__What the exercise asks__
Tally the lines below that include "three" and give only the total.

Stored data:
══════════

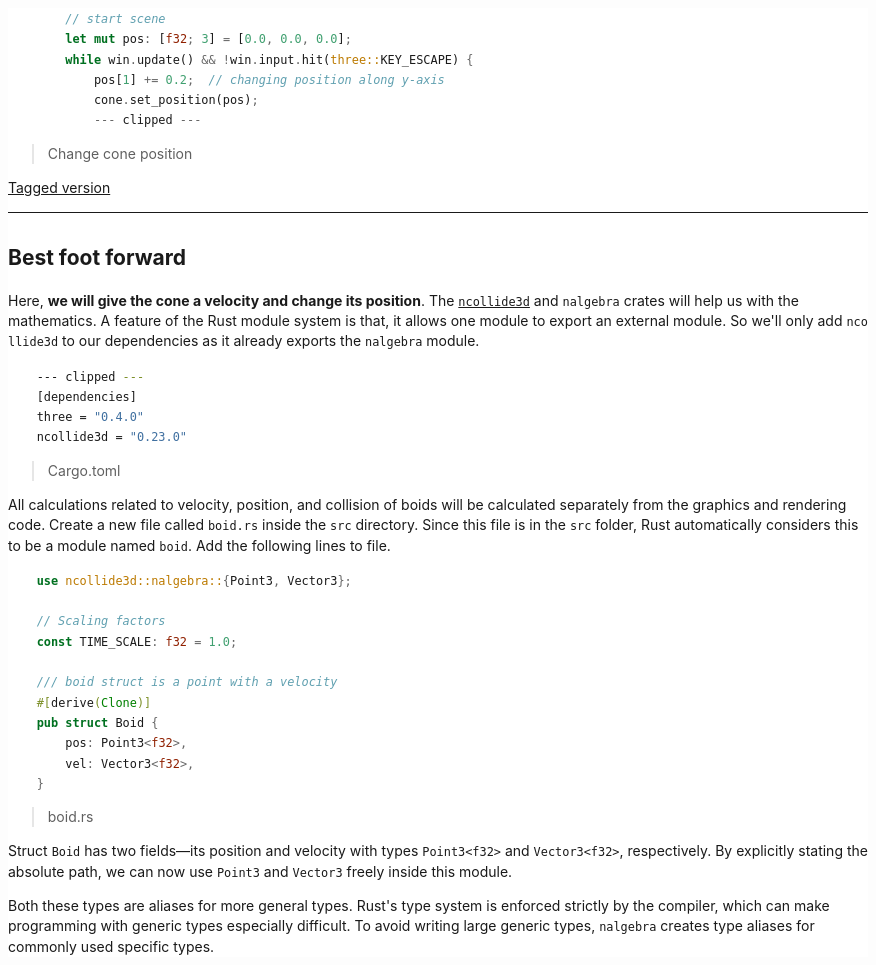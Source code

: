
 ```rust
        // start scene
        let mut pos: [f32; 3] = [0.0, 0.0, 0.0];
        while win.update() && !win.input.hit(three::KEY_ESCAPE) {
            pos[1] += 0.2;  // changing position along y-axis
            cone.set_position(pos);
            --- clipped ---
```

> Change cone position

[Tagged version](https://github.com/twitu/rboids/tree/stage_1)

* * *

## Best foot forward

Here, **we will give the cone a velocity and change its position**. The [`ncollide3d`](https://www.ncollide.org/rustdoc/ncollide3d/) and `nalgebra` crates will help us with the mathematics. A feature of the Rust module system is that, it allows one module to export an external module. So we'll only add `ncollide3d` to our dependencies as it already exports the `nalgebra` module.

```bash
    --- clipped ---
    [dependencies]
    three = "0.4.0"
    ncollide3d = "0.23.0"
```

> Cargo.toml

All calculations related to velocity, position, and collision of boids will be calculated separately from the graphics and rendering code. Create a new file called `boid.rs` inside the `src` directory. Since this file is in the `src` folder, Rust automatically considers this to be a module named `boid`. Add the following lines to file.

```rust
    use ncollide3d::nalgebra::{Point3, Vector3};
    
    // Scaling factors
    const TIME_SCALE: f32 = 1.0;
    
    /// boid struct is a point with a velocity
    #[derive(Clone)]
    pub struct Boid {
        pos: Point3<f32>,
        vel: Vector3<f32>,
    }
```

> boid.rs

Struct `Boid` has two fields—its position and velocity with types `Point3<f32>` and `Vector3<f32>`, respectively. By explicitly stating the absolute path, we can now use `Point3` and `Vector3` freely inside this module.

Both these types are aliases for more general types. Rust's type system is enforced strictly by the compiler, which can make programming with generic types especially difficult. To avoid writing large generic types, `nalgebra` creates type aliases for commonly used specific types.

══════════

__Solution to the problem__
2